Environmentalists, however, have succeeded in convincing the government that a price freely arrived at between provider and consumer -- is not adequate. Therefore, the government must inflate the price artificially -- through taxes, permit fees, fines, and mitigation costs -- to cover the "external" costs to the environment. This is not a new concept -- only the magnitude of its application is new, and the source of authority for its imposition..

The earliest settlers understood the concept of communal safety and environmental protection and provided for both on a local, community basis. The affected individuals voluntarily imposed a tax on themselves to hire a sheriff, construct a cemetery, erect a courthouse, build a sewage treatment plant, install water lines, lay trolley tracks, build highways, and sanitary landfills The recent escalation of the magnitude, and the transfer of authority for its imposition to Washington, has overwhelmed the most important principle that validated the concept -- the principle of voluntary imposition of taxes by those who must pay the taxes. If a local community wishes to build a sewage treatment plant and offers its citizens a bond issue to pay for the project, the community can decide whether it wants to increase its taxes sufficiently to pay the cost the provider demands.. The negotiation is between the provider and the consumer and they both are free to accept or reject the deal.

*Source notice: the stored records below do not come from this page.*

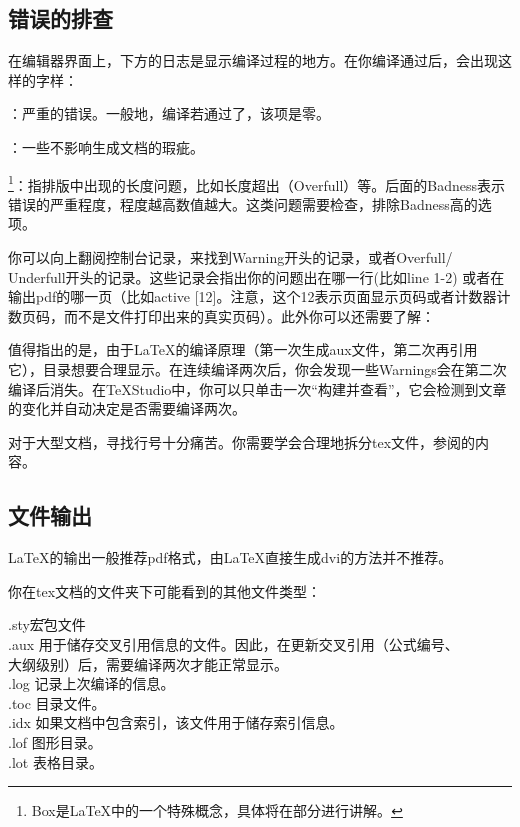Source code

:{\subsection{错误的排查}
\label{subsec:debug}
在编辑器界面上，下方的日志是显示编译过程的地方。在你编译通过后，会出现这样的字样：
\begin{feai}
	\item {}：严重的错误。一般地，编译若通过了，该项是零。
	\item {}：一些不影响生成文档的瑕疵。
	\item {\footnote{Box是\LaTeX{}中的一个特殊概念，具体将在\protect{}部分进行讲解。}}：指排版中出现的长度问题，比如长度超出（Overfull）等。后面的Badness表示错误的严重程度，程度越高数值越大。这类问题需要检查，排除Badness高的选项。
\end{feai}

你可以向上翻阅控制台记录，来找到Warning开头的记录，或者Overfull/ Underfull开头的记录。这些记录会指出你的问题出在哪一行(比如line 1-2) 或者在输出pdf的哪一页（比如active [12]。注意，这个12表示页面显示页码或者计数器计数页码，而不是文件打印出来的真实页码）。此外你可以还需要了解：
\begin{feai}
	\item 值得指出的是，由于\LaTeX{}的编译原理（第一次生成aux文件，第二次再引用它），目录想要合理显示。在连续编译两次后，你会发现一些Warnings会在第二次编译后消失。在\TeX Studio中，你可以只单击一次“构建并查看”，它会检测到文章的变化并自动决定是否需要编译两次。
	\item 对于大型文档，寻找行号十分痛苦。你需要学会合理地拆分tex文件，参阅的内容。
\end{feai}
\subsection{文件输出}
\LaTeX{}的输出一般推荐pdf格式，由\LaTeX 直接生成dvi的方法并不推荐。

你在tex文档的文件夹下可能看到的其他文件类型：
\begin{tabbing}
	.sty{\hspace{2em}}\=宏包文件\\
	.aux    \> 用于储存交叉引用信息的文件。因此，在更新交叉引用（公式编号、\\
	\> 大纲级别）后，需要编译两次才能正常显示。\\
	.log    \> 记录上次编译的信息。\\
	.toc    \> 目录文件。\\
	.idx    \> 如果文档中包含索引，该文件用于储存索引信息。\\
	.lof    \> 图形目录。\\
	.lot    \> 表格目录。
\end{tabbing}

}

The idea of "external" environmental costs, arbitrarily arrived at by a collaborative process between environmentalists and the government, or the idea of taxes arbitrarily applied to products environmentalists believe consumers should not consume, is an outrageous eradication of the fundamental principle of free choice in a free market. The only artificial costs acceptable in a free market system must be costs that are voluntarily incurred by the parties who are directly affected.

Is the free market system obsolete? Apparently the government, and the environmentalists that drive environmental policy think so. But that doesn't make it so. Actually, the free market system is the only economic system that can protect the environment and sustain the economy to provide for future generations.

The free market system cannot fail to protect the environment because it is the environment that is the source of economic activity -- and sustenance. The problem is that free markets do not protect the environment the way environmentalists think the environment should be protected. Who appointed them God? Free markets cannot fail to protect the environment the way nature dictates that the environment should be protected. If too many trees are harvested, the price of wood products will force more investment in forests. If fossil fuels become scarce, the increased price will fund research to produce new technology. If inner-cities decay and crumble, real estate opportunities will draw investment in opportunities for profit. Cities have been remaking themselves for 200 years -- without the help or guidelines from a President's Council on Sustainable Development.

Free markets, and only free markets, can respond to the dynamic needs of the planet naturally. Choice is the essential ingredient of a free market. If choice is removed, the market is not free.

The pattern of land use that results from free market activity will not be massive biosphere reserves, regulated by a handful of enlightened elite biocentrists. Nor will the human species be herded into sustainable communities to be "managed" by their urban counterparts. Land -- and natural resources -- will be used creatively to produce the pattern of prosperity allowed by nature. If human activity becomes too aggressive, nature -- not a bunch of self-appointed eco-saviors -- will take care of itself.